_Problem statement_: Lines with the word "take" in them are the ones to copy from the records.

Plain-text document sources:
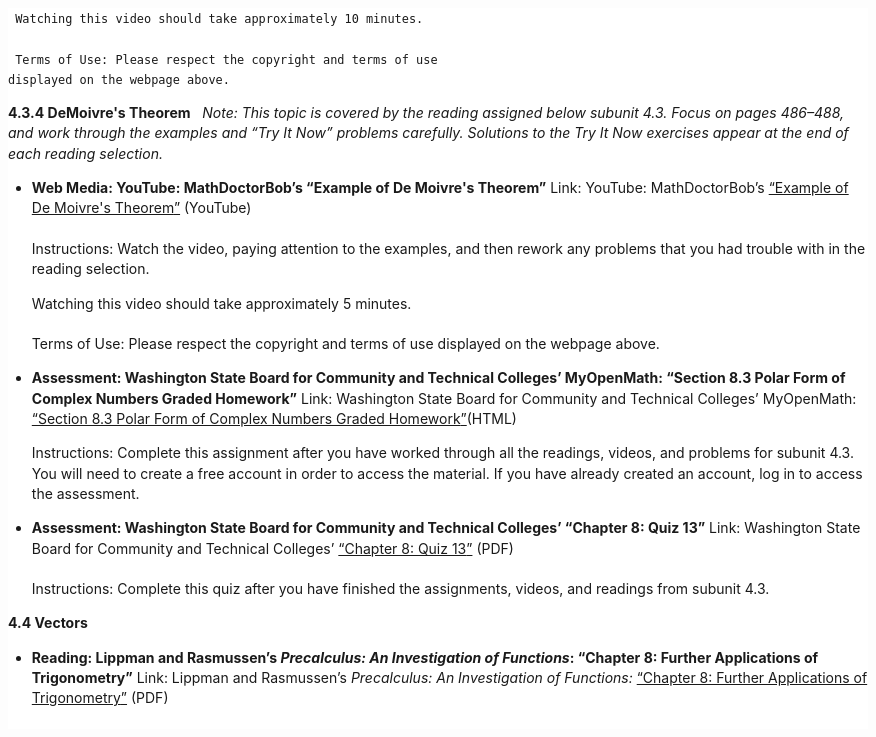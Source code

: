      Watching this video should take approximately 10 minutes.  
        
     Terms of Use: Please respect the copyright and terms of use
    displayed on the webpage above. 

**4.3.4 DeMoivre's Theorem** <span id="4.3.4"></span> 
*Note: This topic is covered by the reading assigned below subunit 4.3.
Focus on pages 486–488, and work through the examples and “Try It Now”
problems carefully. Solutions to the Try It Now exercises appear at the
end of each reading selection.*

-   **Web Media: YouTube: MathDoctorBob’s “Example of De Moivre's
    Theorem”**
    Link: YouTube: MathDoctorBob’s [“Example of De Moivre's
    Theorem](http://www.youtube.com/watch?v=SecLZxQ9lBo)[”](http://www.youtube.com/watch?v=SecLZxQ9lBo)
    (YouTube)  
        
     Instructions: Watch the video, paying attention to the examples,
    and then rework any problems that you had trouble with in the
    reading selection.  
      
     Watching this video should take approximately 5 minutes.  
        
     Terms of Use: Please respect the copyright and terms of use
    displayed on the webpage above. 

-   **Assessment: Washington State Board for Community and Technical
    Colleges’ MyOpenMath: “Section 8.3 Polar Form of Complex Numbers
    Graded Homework”**
    Link: Washington State Board for Community and Technical Colleges’
    MyOpenMath: [“Section 8.3 Polar Form of Complex Numbers Graded
    Homework](http://school.saylor.org/mod/basiclti/view.php?id=739)[”](http://school.saylor.org/mod/basiclti/view.php?id=739)(HTML)  
      
     Instructions: Complete this assignment after you have worked
    through all the readings, videos, and problems for subunit 4.3. You
    will need to create a free account in order to access the material.
    If you have already created an account, log in to access the
    assessment.

-   **Assessment: Washington State Board for Community and Technical
    Colleges’ “Chapter 8: Quiz 13”**
    Link: Washington State Board for Community and Technical Colleges’
    [“Chapter 8: Quiz
    13](https://resources.saylor.org/wwwresources/archived/site/wp-content/uploads/2011/11/MA003-4.3.4.pdf)[”](https://resources.saylor.org/wwwresources/archived/site/wp-content/uploads/2011/11/MA003-4.3.4.pdf)
    (PDF)  
        
     Instructions: Complete this quiz after you have finished the
    assignments, videos, and readings from subunit 4.3.

**4.4 Vectors** <span id="4.4"></span> 
-   **Reading: Lippman and Rasmussen’s *Precalculus: An Investigation of
    Functions*: “Chapter 8: Further Applications of Trigonometry”**
    Link: Lippman and Rasmussen’s *Precalculus: An Investigation of
    Functions:* [“Chapter 8: Further Applications of
    Trigonometry](https://resources.saylor.org/wwwresources/archived/site/wp-content/uploads/2011/11/MA003-4.1.pdf)[”](https://resources.saylor.org/wwwresources/archived/site/wp-content/uploads/2011/11/MA003-4.1.pdf)
    (PDF)  
      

_Response to this exercise_:
:      Watching this video should take approximately 10 minutes.  
     Watching this video should take approximately 5 minutes.  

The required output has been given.